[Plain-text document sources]
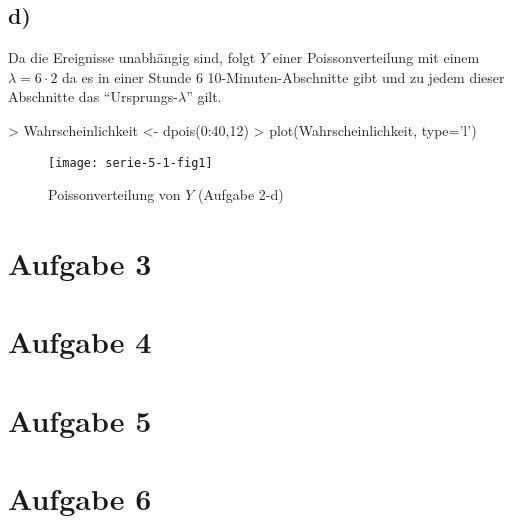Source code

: \subsection*{d)}
Da die Ereignisse unabhängig sind, folgt $Y$ einer Poissonverteilung mit
einem $\lambda = 6 \cdot 2$ da es in einer Stunde 6 10-Minuten-Abschnitte gibt
und zu jedem dieser Abschnitte das ``Ursprungs-$\lambda$'' gilt.
\begin{Schunk}
\begin{Sinput}
> Wahrscheinlichkeit <- dpois(0:40,12)
> plot(Wahrscheinlichkeit, type='l')
\end{Sinput}
\end{Schunk}
\begin{figure}[h]
\begin{center}
\texttt{[image: serie-5-1-fig1]}
\caption{Poissonverteilung von $Y$ (Aufgabe 2-d)}
\end{center}
\end{figure}

\section{Aufgabe 3}
\section{Aufgabe 4}
\section{Aufgabe 5}
\section{Aufgabe 6}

ASSIGNMENT = An exact copy of every entry above is required, without the pictures.

THE ANSWER =
Source code

: \subsection*{d)}
Da die Ereignisse unabhängig sind, folgt $Y$ einer Poissonverteilung mit
einem $\lambda = 6 \cdot 2$ da es in einer Stunde 6 10-Minuten-Abschnitte gibt
und zu jedem dieser Abschnitte das ``Ursprungs-$\lambda$'' gilt.
\begin{Schunk}
\begin{Sinput}
> Wahrscheinlichkeit <- dpois(0:40,12)
> plot(Wahrscheinlichkeit, type='l')
\end{Sinput}
\end{Schunk}
\begin{figure}[h]
\begin{center}
\texttt{[image: serie-5-1-fig1]}
\caption{Poissonverteilung von $Y$ (Aufgabe 2-d)}
\end{center}
\end{figure}

\section{Aufgabe 3}
\section{Aufgabe 4}
\section{Aufgabe 5}
\section{Aufgabe 6}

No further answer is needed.